Nagorno-Karabakh deserves recognition of its efforts to protect and promote human rights of their people. Their voluntary undertaking to draft and submit an initial periodic report on the implementation of the provisions of the International Covenant On Civil and Political Rights is commendable. It is a detailed account of the achievements of their elected authorities in building a society, which respects and promotes human rights based on international norms and standards.
Armenia is a candidate for one of the two seats allocated to the Eastern European Group in the UN Human Rights Council for the term 2020 to 2022. Our national experience of consolidation and strengthening of the practice, the law and the institutions for the promotion and protection of human rights empowers us with confidence that we will deliver quality membership in the Council and will contribute in a genuine, fair and effective manner to international cooperation within the United Nations primary body for human rights.

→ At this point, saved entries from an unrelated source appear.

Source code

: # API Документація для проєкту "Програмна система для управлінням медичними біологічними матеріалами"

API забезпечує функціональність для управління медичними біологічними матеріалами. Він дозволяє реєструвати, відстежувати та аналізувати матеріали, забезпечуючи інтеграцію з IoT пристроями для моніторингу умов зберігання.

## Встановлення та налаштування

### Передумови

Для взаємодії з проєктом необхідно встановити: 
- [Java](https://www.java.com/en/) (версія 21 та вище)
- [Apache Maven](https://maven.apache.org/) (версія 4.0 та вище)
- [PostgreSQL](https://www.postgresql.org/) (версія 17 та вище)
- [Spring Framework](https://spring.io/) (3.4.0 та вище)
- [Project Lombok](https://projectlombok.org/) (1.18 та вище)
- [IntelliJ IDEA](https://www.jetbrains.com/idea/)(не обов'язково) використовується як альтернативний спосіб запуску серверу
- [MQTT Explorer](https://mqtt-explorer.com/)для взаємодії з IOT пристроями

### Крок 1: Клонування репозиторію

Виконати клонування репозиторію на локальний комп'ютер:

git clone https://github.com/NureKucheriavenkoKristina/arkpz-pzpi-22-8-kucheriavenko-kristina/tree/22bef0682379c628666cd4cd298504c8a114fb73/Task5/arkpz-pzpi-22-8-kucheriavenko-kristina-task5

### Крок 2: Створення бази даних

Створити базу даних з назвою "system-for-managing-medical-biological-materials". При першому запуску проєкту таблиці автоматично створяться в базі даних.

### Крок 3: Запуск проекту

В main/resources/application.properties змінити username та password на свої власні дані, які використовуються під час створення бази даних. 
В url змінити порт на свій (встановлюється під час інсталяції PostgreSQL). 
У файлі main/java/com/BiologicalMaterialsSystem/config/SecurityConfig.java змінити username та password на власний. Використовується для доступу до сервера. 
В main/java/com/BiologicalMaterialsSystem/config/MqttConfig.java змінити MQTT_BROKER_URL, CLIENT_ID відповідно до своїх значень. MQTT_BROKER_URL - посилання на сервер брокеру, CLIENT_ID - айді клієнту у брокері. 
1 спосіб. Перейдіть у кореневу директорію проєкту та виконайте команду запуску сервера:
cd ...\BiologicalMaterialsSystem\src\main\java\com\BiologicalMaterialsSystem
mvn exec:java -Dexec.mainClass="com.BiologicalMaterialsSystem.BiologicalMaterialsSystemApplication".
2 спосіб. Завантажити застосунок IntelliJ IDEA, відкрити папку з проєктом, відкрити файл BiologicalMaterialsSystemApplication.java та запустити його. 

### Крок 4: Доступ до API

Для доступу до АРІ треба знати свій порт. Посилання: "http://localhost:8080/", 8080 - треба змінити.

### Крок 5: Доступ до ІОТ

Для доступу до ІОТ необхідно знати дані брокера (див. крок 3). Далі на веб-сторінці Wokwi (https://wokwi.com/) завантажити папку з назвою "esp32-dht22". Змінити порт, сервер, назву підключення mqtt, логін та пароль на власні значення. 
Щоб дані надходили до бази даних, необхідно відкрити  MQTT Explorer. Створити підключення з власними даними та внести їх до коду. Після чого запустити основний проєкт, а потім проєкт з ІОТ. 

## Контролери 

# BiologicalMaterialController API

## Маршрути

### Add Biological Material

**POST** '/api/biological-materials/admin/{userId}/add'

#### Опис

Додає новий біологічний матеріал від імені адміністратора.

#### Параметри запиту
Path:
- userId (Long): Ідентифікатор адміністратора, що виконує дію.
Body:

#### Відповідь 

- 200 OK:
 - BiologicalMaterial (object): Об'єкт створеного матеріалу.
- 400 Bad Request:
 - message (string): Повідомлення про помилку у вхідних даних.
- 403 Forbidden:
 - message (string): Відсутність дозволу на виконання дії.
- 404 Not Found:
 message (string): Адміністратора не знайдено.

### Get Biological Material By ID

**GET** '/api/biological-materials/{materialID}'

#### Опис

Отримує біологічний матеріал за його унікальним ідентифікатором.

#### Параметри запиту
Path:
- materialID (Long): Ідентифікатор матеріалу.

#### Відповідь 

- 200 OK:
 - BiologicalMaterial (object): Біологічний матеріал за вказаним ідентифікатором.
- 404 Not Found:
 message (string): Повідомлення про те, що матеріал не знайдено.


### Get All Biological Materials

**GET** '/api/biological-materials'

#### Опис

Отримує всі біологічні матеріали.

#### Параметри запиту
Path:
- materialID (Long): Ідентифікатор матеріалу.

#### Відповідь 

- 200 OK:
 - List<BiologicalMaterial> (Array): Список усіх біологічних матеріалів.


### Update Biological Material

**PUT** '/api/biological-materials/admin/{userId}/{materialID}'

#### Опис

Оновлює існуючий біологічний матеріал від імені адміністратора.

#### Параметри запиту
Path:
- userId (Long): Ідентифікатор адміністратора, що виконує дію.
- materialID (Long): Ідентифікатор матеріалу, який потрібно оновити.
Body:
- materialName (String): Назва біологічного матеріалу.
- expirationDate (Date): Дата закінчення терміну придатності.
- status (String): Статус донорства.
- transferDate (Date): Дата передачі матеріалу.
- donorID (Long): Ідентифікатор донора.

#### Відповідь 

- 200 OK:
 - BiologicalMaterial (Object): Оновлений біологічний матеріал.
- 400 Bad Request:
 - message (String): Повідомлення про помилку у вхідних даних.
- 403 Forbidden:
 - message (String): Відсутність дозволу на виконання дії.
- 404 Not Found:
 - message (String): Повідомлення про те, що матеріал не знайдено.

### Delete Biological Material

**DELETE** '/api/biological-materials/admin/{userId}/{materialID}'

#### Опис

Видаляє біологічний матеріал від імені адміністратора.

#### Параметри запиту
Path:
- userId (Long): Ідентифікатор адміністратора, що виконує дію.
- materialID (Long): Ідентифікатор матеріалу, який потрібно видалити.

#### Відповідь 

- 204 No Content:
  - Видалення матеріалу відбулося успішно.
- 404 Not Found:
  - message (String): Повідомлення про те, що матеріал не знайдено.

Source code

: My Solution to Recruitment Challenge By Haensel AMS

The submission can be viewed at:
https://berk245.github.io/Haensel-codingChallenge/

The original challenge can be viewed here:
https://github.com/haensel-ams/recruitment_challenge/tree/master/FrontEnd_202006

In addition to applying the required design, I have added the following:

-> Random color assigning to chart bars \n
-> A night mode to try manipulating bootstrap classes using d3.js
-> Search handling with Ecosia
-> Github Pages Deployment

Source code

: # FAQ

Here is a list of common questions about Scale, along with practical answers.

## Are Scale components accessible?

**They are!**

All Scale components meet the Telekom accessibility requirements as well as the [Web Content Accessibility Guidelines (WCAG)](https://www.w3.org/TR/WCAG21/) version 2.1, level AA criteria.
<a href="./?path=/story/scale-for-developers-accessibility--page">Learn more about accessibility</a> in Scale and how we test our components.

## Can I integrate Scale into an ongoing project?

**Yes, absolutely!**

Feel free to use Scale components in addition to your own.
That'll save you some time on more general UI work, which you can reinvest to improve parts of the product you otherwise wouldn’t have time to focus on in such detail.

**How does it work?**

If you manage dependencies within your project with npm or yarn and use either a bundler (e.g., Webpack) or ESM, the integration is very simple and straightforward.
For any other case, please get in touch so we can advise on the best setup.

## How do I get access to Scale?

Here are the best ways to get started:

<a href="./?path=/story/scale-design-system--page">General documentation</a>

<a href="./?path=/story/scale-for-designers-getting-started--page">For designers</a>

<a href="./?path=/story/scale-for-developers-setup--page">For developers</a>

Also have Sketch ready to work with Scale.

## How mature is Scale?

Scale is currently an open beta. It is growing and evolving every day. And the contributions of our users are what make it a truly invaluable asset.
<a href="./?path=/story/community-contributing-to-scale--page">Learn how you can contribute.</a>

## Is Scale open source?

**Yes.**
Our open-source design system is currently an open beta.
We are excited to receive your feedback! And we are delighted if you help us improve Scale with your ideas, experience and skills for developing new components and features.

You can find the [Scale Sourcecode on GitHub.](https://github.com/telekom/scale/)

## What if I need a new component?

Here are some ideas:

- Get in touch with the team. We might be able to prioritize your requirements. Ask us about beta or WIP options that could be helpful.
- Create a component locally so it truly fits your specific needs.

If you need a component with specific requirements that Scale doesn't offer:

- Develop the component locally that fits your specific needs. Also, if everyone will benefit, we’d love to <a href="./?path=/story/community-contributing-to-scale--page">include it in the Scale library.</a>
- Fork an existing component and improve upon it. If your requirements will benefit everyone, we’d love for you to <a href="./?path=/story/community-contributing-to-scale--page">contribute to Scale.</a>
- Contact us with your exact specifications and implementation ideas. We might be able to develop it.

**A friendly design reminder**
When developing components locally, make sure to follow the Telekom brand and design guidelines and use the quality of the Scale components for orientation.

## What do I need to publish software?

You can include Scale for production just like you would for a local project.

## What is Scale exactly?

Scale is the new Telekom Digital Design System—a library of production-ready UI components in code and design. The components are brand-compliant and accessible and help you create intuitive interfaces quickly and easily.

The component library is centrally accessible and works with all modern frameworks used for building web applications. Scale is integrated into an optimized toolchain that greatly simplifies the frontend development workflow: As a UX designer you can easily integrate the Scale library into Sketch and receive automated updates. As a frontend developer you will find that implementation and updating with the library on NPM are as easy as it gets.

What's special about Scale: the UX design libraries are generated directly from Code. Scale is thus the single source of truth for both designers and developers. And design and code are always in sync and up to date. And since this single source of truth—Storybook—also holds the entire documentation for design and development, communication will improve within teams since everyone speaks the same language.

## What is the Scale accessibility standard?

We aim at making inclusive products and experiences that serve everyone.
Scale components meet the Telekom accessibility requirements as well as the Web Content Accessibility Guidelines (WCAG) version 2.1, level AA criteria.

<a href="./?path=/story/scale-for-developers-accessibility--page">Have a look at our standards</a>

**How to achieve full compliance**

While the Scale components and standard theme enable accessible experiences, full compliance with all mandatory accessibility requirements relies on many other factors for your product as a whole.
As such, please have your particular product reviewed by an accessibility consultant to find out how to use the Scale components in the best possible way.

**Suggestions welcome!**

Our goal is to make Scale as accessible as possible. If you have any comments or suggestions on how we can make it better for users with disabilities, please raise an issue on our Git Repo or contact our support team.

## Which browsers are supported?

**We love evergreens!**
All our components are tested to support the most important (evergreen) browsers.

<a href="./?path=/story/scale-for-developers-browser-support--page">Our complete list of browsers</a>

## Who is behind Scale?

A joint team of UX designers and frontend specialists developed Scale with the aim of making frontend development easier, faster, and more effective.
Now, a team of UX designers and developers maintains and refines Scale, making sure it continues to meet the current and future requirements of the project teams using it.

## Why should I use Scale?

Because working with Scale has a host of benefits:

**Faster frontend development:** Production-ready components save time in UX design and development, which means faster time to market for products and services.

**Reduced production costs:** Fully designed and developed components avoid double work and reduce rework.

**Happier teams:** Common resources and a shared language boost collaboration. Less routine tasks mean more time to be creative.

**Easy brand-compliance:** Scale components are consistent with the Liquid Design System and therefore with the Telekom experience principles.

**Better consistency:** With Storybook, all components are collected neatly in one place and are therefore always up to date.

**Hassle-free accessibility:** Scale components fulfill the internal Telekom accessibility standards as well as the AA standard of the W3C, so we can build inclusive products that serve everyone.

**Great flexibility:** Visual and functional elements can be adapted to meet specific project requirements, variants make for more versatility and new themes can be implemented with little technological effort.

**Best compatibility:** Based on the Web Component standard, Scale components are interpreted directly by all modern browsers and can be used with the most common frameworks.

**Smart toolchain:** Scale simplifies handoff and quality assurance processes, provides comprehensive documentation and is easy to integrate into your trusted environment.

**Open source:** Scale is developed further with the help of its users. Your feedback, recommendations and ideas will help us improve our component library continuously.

Having been benefiting from such cooperation for the advance of our national human rights agenda, we recognise and strongly value the merits of dialogue, patience, consistency and commitment in promoting and protecting human rights at the international level. We have set clear and precise commitments and pledges for our membership. We are keen to learn, to listen and to share experience. We are committed to support intergovernmental cooperation, civil society engagement and consolidation of the United Nations human rights system. We are well prepared to deliver good service to cooperation within this Council. We count on your support.
In conclusion, Armenia reiterates its unwavering commitment to the strength and effectiveness of the United Nations human rights machinery. We commend and support the work of the High Commissioner for Human Rights and her Office, the human rights bodies and mechanisms. Despite challenges, the Council remains a critical body for international cooperation to protect human rights, human dignity and integrity. It is worth to be reminded that the United Nations and this Council in particular continue to represent a source of hope and trust for millions around the world, that human rights is a pillar of the United Nations, of its purpose for a fair and secure world. It is an essential platform for shared responsibility.